40 thoughts on “Some Hahitude

  1. Jake38

    Have you considered the possibility they could be responding to an emergency? Such as a cyclist choking on his own self-righteousness.

  2. Conaldo

    its a broken line. Shared lane. No double yellow. Plus its a Garda van without any self-righteous axe to grind. Wait… maybe

  3. Davey Jt

    “Theres an emergency on Leeson St”
    “Shall we respond as fast as we can”
    “No, we may bother a cyclist”

  4. Shayna

    I thought it may have been a garda van that I was thrown into, for no apparent reason, other than being from Tyrone on All-Ireland Day in 2008. It seems not!

      1. mildred st. meadowlark

        Aye, you do.

        Not being one for the GAA, it’s all a bit mad to me, but I don’t expect everyone to understand my obsession with cake.

        1. Shayna

          I did apologise. My thing with The GAA is quite like your cakes, Mildred. I love football as a game, not so much the politics that envelope.
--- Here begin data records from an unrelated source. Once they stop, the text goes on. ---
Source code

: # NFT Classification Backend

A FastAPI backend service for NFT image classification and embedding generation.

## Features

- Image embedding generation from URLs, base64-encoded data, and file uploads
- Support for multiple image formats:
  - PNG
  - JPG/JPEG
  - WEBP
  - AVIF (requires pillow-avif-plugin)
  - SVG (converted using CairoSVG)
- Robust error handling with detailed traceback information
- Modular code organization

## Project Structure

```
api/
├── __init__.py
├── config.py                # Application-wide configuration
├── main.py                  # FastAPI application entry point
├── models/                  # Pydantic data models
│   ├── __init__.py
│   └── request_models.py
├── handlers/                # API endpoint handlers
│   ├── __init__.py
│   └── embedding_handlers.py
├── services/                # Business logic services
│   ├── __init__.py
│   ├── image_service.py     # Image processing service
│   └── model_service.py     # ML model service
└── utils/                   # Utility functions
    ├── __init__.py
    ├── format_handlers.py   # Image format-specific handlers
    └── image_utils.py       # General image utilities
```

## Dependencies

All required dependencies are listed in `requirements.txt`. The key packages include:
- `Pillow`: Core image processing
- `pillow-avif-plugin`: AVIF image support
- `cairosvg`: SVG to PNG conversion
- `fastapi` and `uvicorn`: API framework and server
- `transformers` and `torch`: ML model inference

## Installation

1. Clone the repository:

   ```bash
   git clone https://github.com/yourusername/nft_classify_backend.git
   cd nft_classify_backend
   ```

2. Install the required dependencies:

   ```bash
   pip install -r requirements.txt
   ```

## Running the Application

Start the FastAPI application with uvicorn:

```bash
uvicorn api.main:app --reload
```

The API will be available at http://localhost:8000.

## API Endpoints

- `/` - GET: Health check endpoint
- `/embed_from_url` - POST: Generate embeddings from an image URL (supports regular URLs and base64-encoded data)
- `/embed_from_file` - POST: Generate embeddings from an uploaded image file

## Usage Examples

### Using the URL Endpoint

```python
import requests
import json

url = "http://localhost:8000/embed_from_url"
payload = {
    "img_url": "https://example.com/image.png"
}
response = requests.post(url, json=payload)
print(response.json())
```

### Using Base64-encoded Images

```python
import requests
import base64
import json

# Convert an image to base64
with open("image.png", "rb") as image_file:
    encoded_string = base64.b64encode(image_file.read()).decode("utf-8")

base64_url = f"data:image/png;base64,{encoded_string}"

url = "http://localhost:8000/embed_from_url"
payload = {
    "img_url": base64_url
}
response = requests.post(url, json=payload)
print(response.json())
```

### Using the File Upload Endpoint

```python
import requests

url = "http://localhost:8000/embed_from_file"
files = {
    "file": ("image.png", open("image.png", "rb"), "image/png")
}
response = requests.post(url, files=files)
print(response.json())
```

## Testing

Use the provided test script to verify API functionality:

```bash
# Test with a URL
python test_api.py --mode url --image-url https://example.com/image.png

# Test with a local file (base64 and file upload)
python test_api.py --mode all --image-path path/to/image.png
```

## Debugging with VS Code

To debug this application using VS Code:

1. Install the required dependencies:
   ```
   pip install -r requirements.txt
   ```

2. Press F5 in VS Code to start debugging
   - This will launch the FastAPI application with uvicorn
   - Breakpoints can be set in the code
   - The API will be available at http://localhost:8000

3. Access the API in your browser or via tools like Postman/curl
          1. mildred st. meadowlark

            Oh I didn’t mean it as a dig at you Shay! I just meant that we all have our little madnesses.

            Personally, I think it’s endearing, even if I’ve no idea what yer on about.

          1. Andyourpointiswhatexactly?

            Not to worry, Mildred. As the saying goes, he’d hop up on a cracked tile.

  5. Joe Small

    This is all Noirin O’Sullivan’s fault. But if you ask her she’ll tell you baldly she knows nothing about it.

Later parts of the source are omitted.